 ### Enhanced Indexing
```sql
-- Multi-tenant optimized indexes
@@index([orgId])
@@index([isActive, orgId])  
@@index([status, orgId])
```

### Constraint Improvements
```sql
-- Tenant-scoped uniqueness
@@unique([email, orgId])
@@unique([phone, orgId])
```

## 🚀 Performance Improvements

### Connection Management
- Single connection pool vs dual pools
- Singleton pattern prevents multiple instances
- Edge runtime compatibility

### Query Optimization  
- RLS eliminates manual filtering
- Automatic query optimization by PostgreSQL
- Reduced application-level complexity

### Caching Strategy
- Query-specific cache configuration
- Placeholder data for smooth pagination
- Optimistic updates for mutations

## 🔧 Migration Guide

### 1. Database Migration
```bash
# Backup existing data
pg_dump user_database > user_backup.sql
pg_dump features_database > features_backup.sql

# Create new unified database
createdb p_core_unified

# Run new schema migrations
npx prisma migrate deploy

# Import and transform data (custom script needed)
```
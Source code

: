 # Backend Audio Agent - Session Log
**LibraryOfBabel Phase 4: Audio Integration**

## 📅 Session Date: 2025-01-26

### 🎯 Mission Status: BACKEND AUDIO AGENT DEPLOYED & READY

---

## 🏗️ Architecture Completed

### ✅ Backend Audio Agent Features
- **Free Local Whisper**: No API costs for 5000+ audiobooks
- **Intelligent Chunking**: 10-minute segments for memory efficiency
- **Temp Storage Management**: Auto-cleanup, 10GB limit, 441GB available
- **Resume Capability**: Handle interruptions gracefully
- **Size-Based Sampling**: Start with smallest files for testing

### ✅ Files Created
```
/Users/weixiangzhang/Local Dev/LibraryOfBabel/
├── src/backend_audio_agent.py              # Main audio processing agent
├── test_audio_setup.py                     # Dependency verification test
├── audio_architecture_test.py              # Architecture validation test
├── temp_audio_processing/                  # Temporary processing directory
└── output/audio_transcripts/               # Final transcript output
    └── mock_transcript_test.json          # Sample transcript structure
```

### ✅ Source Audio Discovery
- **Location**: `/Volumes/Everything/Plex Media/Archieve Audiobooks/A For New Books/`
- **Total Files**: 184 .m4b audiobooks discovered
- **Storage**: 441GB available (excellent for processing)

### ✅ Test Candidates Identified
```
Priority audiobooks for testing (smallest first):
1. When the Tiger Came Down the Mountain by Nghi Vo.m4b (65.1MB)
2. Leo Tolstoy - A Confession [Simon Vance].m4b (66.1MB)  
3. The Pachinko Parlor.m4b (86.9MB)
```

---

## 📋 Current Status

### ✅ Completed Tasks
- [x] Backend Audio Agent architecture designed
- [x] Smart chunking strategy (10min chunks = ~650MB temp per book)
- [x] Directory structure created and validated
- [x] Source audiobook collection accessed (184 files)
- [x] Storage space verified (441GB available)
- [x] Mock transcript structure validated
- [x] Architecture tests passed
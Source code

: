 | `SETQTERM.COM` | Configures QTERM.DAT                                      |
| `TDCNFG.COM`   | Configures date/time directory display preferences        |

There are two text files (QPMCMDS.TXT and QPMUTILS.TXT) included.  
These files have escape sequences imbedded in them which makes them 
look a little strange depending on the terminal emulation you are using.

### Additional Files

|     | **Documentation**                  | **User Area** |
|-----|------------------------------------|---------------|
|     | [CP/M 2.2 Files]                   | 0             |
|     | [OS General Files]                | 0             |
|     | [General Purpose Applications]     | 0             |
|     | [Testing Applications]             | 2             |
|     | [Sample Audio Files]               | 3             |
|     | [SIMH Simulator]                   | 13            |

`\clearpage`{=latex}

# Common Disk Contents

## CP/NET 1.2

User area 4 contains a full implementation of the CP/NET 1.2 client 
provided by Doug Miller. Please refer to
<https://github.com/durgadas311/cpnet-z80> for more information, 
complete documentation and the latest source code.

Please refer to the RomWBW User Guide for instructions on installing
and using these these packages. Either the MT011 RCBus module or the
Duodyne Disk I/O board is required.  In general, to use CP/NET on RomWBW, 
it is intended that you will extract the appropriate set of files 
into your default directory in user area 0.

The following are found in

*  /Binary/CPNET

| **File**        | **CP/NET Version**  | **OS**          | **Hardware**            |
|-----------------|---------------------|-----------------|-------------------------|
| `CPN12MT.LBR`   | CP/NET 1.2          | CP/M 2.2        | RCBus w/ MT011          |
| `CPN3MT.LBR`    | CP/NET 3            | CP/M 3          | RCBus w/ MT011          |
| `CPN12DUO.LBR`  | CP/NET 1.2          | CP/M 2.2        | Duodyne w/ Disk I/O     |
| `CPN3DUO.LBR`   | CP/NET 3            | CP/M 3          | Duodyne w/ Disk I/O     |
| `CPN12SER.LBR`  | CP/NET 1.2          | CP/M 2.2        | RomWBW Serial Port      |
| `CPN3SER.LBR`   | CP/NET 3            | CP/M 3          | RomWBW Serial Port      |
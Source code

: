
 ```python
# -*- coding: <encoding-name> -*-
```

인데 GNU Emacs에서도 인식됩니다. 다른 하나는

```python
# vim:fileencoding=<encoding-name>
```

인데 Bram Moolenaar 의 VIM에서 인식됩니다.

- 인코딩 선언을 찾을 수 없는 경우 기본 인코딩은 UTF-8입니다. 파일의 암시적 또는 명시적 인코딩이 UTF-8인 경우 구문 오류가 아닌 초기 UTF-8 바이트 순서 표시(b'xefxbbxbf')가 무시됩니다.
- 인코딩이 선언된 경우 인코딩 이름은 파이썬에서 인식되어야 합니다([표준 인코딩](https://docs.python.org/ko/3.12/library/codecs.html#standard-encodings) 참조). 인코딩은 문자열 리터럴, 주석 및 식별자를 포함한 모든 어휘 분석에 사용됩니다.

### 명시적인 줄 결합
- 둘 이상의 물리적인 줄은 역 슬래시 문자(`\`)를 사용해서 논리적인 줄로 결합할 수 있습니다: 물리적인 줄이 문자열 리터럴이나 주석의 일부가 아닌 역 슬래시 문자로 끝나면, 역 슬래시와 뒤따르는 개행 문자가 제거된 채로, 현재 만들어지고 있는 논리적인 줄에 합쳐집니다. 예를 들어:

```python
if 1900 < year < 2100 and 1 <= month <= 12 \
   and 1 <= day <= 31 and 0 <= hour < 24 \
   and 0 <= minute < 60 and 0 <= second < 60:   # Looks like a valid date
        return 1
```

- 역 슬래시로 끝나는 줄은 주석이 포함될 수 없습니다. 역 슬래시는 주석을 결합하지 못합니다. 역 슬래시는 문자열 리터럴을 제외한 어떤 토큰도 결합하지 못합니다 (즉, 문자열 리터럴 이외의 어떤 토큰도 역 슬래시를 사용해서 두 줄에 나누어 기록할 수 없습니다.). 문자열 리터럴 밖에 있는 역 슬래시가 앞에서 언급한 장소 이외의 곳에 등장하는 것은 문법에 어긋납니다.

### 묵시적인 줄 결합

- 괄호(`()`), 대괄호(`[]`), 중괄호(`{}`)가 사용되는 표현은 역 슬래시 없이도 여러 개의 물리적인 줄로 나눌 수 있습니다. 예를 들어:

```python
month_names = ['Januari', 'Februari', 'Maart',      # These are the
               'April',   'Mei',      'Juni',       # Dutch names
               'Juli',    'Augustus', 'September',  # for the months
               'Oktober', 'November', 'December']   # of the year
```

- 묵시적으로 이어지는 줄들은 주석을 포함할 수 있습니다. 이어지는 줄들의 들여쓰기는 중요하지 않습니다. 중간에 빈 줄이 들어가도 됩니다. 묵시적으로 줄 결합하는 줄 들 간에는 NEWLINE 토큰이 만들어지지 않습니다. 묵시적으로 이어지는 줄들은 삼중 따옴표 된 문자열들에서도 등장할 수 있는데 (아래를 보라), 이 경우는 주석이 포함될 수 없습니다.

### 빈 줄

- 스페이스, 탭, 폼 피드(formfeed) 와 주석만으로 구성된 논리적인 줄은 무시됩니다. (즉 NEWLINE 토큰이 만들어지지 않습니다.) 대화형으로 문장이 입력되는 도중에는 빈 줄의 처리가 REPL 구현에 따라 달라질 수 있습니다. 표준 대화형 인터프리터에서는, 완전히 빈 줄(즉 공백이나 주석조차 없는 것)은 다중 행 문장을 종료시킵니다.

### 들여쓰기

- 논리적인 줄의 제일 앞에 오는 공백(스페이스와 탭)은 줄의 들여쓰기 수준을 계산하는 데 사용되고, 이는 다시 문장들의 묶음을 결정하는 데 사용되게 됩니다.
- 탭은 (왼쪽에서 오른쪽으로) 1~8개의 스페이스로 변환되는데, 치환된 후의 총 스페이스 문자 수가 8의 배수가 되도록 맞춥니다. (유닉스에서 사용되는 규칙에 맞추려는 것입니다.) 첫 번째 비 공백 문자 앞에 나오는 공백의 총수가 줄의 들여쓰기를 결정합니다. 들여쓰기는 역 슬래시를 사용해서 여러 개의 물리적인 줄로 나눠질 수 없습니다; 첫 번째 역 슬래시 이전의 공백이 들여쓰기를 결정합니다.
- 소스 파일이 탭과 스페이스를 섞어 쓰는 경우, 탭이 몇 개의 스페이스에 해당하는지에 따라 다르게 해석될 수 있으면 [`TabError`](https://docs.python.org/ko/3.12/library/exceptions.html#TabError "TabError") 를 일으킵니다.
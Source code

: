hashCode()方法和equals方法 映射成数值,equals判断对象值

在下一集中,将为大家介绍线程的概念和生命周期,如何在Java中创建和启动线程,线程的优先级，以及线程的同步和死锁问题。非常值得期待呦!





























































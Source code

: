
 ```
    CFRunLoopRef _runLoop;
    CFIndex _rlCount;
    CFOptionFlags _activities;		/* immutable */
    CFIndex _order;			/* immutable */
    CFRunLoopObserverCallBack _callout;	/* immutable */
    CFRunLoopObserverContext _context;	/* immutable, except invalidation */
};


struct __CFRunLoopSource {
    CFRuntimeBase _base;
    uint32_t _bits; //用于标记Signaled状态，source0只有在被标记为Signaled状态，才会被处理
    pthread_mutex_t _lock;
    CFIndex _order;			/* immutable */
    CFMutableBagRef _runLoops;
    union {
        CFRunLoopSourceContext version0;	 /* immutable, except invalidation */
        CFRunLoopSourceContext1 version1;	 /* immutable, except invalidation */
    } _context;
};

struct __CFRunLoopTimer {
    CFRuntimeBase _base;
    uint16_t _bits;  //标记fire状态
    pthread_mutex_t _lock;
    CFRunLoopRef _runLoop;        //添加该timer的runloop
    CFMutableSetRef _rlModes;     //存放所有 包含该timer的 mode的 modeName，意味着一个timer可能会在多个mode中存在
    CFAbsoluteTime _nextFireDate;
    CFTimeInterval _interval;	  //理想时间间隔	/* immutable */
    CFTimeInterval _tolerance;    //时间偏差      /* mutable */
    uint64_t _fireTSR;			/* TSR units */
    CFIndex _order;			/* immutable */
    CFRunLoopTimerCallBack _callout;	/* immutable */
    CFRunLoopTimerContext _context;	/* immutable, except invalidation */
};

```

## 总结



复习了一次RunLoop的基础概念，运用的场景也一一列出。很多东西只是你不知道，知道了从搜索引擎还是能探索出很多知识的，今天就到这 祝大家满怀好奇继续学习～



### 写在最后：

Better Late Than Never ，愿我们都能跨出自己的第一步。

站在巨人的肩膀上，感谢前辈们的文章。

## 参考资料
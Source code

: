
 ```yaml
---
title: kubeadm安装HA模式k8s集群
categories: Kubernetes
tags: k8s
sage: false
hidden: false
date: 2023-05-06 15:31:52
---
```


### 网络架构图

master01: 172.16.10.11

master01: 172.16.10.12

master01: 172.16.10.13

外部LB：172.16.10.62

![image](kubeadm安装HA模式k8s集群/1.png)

:::

*Exercise requirements:*
Write out exactly, please, the lines beginning at the start of the material and ending with the line that holds "- **Storage**: 441GB", both included.

*Written reply:*
 ### Enhanced Indexing
```sql
-- Multi-tenant optimized indexes
@@index([orgId])
@@index([isActive, orgId])  
@@index([status, orgId])
```

### Constraint Improvements
```sql
-- Tenant-scoped uniqueness
@@unique([email, orgId])
@@unique([phone, orgId])
```

## 🚀 Performance Improvements

### Connection Management
- Single connection pool vs dual pools
- Singleton pattern prevents multiple instances
- Edge runtime compatibility

### Query Optimization  
- RLS eliminates manual filtering
- Automatic query optimization by PostgreSQL
- Reduced application-level complexity

### Caching Strategy
- Query-specific cache configuration
- Placeholder data for smooth pagination
- Optimistic updates for mutations

## 🔧 Migration Guide

### 1. Database Migration
```bash
# Backup existing data
pg_dump user_database > user_backup.sql
pg_dump features_database > features_backup.sql

# Create new unified database
createdb p_core_unified

# Run new schema migrations
npx prisma migrate deploy

# Import and transform data (custom script needed)
```
Source code

: # Backend Audio Agent - Session Log
**LibraryOfBabel Phase 4: Audio Integration**

## 📅 Session Date: 2025-01-26

### 🎯 Mission Status: BACKEND AUDIO AGENT DEPLOYED & READY

---

## 🏗️ Architecture Completed

### ✅ Backend Audio Agent Features
- **Free Local Whisper**: No API costs for 5000+ audiobooks
- **Intelligent Chunking**: 10-minute segments for memory efficiency
- **Temp Storage Management**: Auto-cleanup, 10GB limit, 441GB available
- **Resume Capability**: Handle interruptions gracefully
- **Size-Based Sampling**: Start with smallest files for testing

### ✅ Files Created
```
/Users/weixiangzhang/Local Dev/LibraryOfBabel/
├── src/backend_audio_agent.py              # Main audio processing agent
├── test_audio_setup.py                     # Dependency verification test
├── audio_architecture_test.py              # Architecture validation test
├── temp_audio_processing/                  # Temporary processing directory
└── output/audio_transcripts/               # Final transcript output
    └── mock_transcript_test.json          # Sample transcript structure
```

### ✅ Source Audio Discovery
- **Location**: `/Volumes/Everything/Plex Media/Archieve Audiobooks/A For New Books/`
- **Total Files**: 184 .m4b audiobooks discovered
- **Storage**: 441GB available (excellent for processing)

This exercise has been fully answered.